» **Problem statement**: The required output is the lines below from the line containing "from, after merging" to the line containing "you need to", inclusive, retyped exactly. No other lines belong in it.

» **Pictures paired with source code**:
[Start of Attachment]

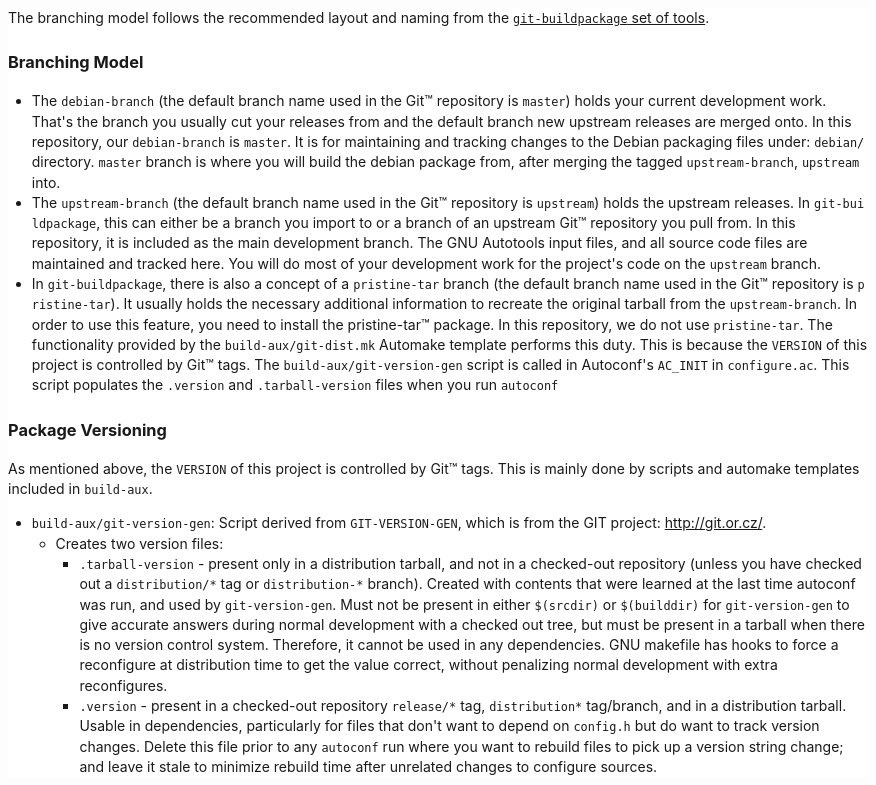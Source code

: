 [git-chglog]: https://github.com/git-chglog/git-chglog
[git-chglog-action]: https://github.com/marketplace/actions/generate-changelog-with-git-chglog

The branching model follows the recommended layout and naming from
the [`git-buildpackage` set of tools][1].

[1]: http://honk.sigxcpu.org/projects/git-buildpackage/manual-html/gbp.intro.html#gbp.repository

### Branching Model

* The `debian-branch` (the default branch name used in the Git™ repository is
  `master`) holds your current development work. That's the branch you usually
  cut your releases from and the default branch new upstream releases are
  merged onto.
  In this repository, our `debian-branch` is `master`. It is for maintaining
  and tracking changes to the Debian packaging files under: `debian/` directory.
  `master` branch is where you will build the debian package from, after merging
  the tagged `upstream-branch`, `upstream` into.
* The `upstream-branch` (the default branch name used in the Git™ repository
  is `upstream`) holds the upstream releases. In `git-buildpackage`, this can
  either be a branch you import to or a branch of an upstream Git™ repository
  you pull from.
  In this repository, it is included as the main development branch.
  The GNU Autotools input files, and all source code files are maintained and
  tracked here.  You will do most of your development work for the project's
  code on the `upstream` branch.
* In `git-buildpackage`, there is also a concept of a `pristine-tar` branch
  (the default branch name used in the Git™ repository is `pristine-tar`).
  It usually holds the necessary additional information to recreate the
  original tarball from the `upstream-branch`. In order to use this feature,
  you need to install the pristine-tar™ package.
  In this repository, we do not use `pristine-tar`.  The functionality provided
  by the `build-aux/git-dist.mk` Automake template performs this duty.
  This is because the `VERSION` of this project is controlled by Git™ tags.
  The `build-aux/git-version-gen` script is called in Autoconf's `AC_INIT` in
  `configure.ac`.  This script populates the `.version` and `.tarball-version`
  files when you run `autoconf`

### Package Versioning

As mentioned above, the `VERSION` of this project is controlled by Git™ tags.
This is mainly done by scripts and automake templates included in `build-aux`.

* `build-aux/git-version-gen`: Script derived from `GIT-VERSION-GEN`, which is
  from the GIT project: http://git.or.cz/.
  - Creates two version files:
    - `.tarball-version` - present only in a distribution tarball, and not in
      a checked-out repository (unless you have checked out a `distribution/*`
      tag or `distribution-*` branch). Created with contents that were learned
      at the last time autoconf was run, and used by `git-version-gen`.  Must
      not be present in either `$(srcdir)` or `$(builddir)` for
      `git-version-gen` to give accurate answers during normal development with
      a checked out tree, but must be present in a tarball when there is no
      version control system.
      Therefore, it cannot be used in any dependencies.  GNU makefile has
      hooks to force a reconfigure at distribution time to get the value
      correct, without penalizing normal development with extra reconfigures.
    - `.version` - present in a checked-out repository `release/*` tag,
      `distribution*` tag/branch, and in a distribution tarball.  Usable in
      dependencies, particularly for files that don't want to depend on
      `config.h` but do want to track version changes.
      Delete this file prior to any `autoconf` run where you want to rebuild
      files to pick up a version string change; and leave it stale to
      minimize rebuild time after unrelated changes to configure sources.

[End of Attachment]

» **Task output**:
  `master` branch is where you will build the debian package from, after merging
  the tagged `upstream-branch`, `upstream` into.
* The `upstream-branch` (the default branch name used in the Git™ repository
  is `upstream`) holds the upstream releases. In `git-buildpackage`, this can
  either be a branch you import to or a branch of an upstream Git™ repository
  you pull from.
  In this repository, it is included as the main development branch.
  The GNU Autotools input files, and all source code files are maintained and
  tracked here.  You will do most of your development work for the project's
  code on the `upstream` branch.
* In `git-buildpackage`, there is also a concept of a `pristine-tar` branch
  (the default branch name used in the Git™ repository is `pristine-tar`).
  It usually holds the necessary additional information to recreate the
  original tarball from the `upstream-branch`. In order to use this feature,
  you need to install the pristine-tar™ package.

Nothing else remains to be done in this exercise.